More signs could be put in place along 61N
Published 12:00 am Friday, September 19, 2003
[9/18/03]More signs could be added to U.S. 61 approaching the northernmost developed areas of Vicksburg to alert drivers, a state department of transportation official said.
“I will have our traffic people look at it to see if there’s anything that can be done,” assistant district engineer Carl Middleton of the Mississippi Department of Transportation’s Yazoo City regional office said.
Middleton was responding to a question about any action MDOT may be considering following Tuesday afternoon’s fatal wreck at U.S. 61 and Sherman Avenue. Rory Allen Roberson, 52, 104 Brunswick Drive, Eagle Lake, died when her Chevrolet Suburban was struck by an 18-wheeler traveling south. Witnesses said the tractor-trailer ran a red light, Mississippi Highway Patrol Sgt. Daniel Lewis said after initial investigation at the scene.

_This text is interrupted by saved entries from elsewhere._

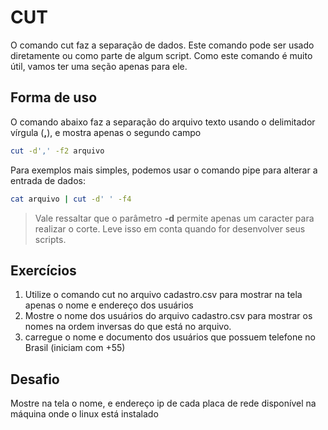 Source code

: # CUT

O comando cut faz a separação de dados. Este comando pode ser usado diretamente ou como parte de algum script.
Como este comando é muito útil, vamos ter uma seção apenas para ele.

## Forma de uso
O comando abaixo faz a separação do arquivo texto usando o delimitador vírgula (**,**), e mostra apenas o segundo campo
``` bash
cut -d',' -f2 arquivo
```

Para exemplos mais simples, podemos usar o comando pipe para alterar a entrada de dados:
``` bash
cat arquivo | cut -d' ' -f4
```

> Vale ressaltar que o parâmetro **-d** permite apenas um caracter para realizar o corte. Leve isso em conta quando for desenvolver seus scripts.

## Exercícios
1. Utilize o comando cut no arquivo cadastro.csv para mostrar na tela apenas o nome e endereço dos usuários
2. Mostre o nome dos usuários do arquivo cadastro.csv para mostrar os nomes na ordem inversas do que está no arquivo.
3. carregue o nome e documento dos usuários que possuem telefone no Brasil (iniciam com +55)

## Desafio
Mostre na tela o nome, e endereço ip de cada placa de rede disponível na máquina onde o linux está instalado
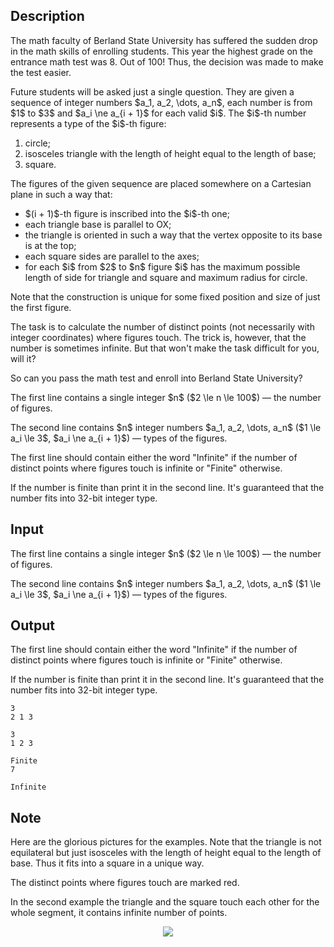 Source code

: ## Description

<div><p>The math faculty of Berland State University has suffered the sudden drop in the math skills of enrolling students. This year the highest grade on the entrance math test was 8. Out of 100! Thus, the decision was made to make the test easier.</p><p>Future students will be asked just a single question. They are given a sequence of integer numbers $a_1, a_2, \dots, a_n$, each number is from $1$ to $3$ and $a_i \ne a_{i + 1}$ for each valid $i$. The $i$-th number represents a type of the $i$-th figure:</p><ol> <li> circle; </li><li> isosceles triangle with the length of height equal to the length of base; </li><li> square. </li></ol><p>The figures of the given sequence are placed somewhere on a Cartesian plane in such a way that:</p><ul> <li> $(i + 1)$-th figure is inscribed into the $i$-th one; </li><li> each triangle base is parallel to OX; </li><li> the triangle is oriented in such a way that the vertex opposite to its base is at the top; </li><li> each square sides are parallel to the axes; </li><li> for each $i$ from $2$ to $n$ figure $i$ has the maximum possible length of side for triangle and square and maximum radius for circle. </li></ul><p><span class="tex-font-style-it">Note that the construction is unique for some fixed position and size of just the first figure.</span></p><p>The task is to calculate the number of <span class="tex-font-style-bf">distinct</span> points (not necessarily with integer coordinates) where figures touch. The trick is, however, that the number is sometimes infinite. But that won't make the task difficult for you, will it?</p><p>So can you pass the math test and enroll into Berland State University?</p></div><div class="input-specification"><p>The first line contains a single integer $n$ ($2 \le n \le 100$) — the number of figures.</p><p>The second line contains $n$ integer numbers $a_1, a_2, \dots, a_n$ ($1 \le a_i \le 3$, $a_i \ne a_{i + 1}$) — types of the figures.</p></div><div class="output-specification"><p>The first line should contain either the word "<span class="tex-font-style-tt">Infinite</span>" if the number of distinct points where figures touch is infinite or "<span class="tex-font-style-tt">Finite</span>" otherwise.</p><p>If the number is finite than print it in the second line. It's guaranteed that the number fits into 32-bit integer type.</p></div>

## Input

<p>The first line contains a single integer $n$ ($2 \le n \le 100$) — the number of figures.</p><p>The second line contains $n$ integer numbers $a_1, a_2, \dots, a_n$ ($1 \le a_i \le 3$, $a_i \ne a_{i + 1}$) — types of the figures.</p>

## Output

<p>The first line should contain either the word "<span class="tex-font-style-tt">Infinite</span>" if the number of distinct points where figures touch is infinite or "<span class="tex-font-style-tt">Finite</span>" otherwise.</p><p>If the number is finite than print it in the second line. It's guaranteed that the number fits into 32-bit integer type.</p>





```input1
3
2 1 3
```




```input2
3
1 2 3
```




```output1
Finite
7
```




```output2
Infinite
```



## Note

<p>Here are the glorious pictures for the examples. Note that the triangle is not equilateral but just isosceles with the length of height equal to the length of base. Thus it fits into a square in a unique way.</p><p>The distinct points where figures touch are marked red.</p><p>In the second example the triangle and the square touch each other for the whole segment, it contains infinite number of points.</p><center> <img class="tex-graphics" src="file://LG9BSjGo.png" style="max-width: 100.0%;max-height: 100.0%;"> </center>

Bryant Cox of Jacksonville, Fla., the driver of the truck, was treated and released from River Region Medical Center after the wreck. No charges had been filed, and the investigation into the wreck was continuing.
Middleton said more advance-warning signs, possibly of the kind that use flashing lights to call drivers’ attention to approaching intersections, could be considered by the MDOT’s traffic division.
Warren County Sheriff Martin Pace said he would welcome any such measures the MDOT might consider.
“I am concerned about the traffic flow and the accidents in that area,” he said.
E-911 records showed that Tuesday’s accident was the fourth there in a month. Of the other three, one involved injuries.
The two-mile stretch of U.S. 61 from Interstate 20 north to Bowie Road has an average daily vehicle traffic count of about 24,000, the most recent MDOT estimates show.
“That particular area is one of the fastest-growing regions of Warren County, with an ever-increasing volume of traffic on U.S. 61 North,” Pace said.
Vehicles traveling that stretch pass entrances to a hospital and school and two dozen or so businesses. Those traveling south may merge directly onto Vicksburg’s most heavily traveled stretch of thoroughfare with an estimated average daily traffic count of 51,000, Interstate 20 from U.S. 61 to Clay Street.
By contrast, the stretch of Bowie Road north on U.S. 61 to the Yazoo River bridge, though also four-lane and divided, has an average daily traffic count of 10,000 and remains practically free of commercial development along its 7.6 miles.
Southbound drivers’ first warning of the Bowie Road signal are two pairs of yellow-diamond, traffic-signal signs on each side of the southbound lanes, about two-tenths of a mile north of the signal and just south of where the speed limit changes from 65 to 55 mph.
For drivers continuing south to Sherman Avenue, signs with sometimes-flashing lights indicate a speed limit of 45 mph during school hours. When the lights are not flashing, the posted speed limit along that stretch is 55 mph.
Pace said he is concerned about accidents in the area “to the extent that I had representatives of the DOT meet with me about a year ago” to discuss accidents at U.S. 61’s intersection with Culkin Road, 0.8 mile south of Sherman Avenue.
Primary responsibility for enforcing traffic laws and investigating accidents along U.S. 61 lies with the Mississippi Highway Patrol, but sheriff’s deputies are often first on the scene.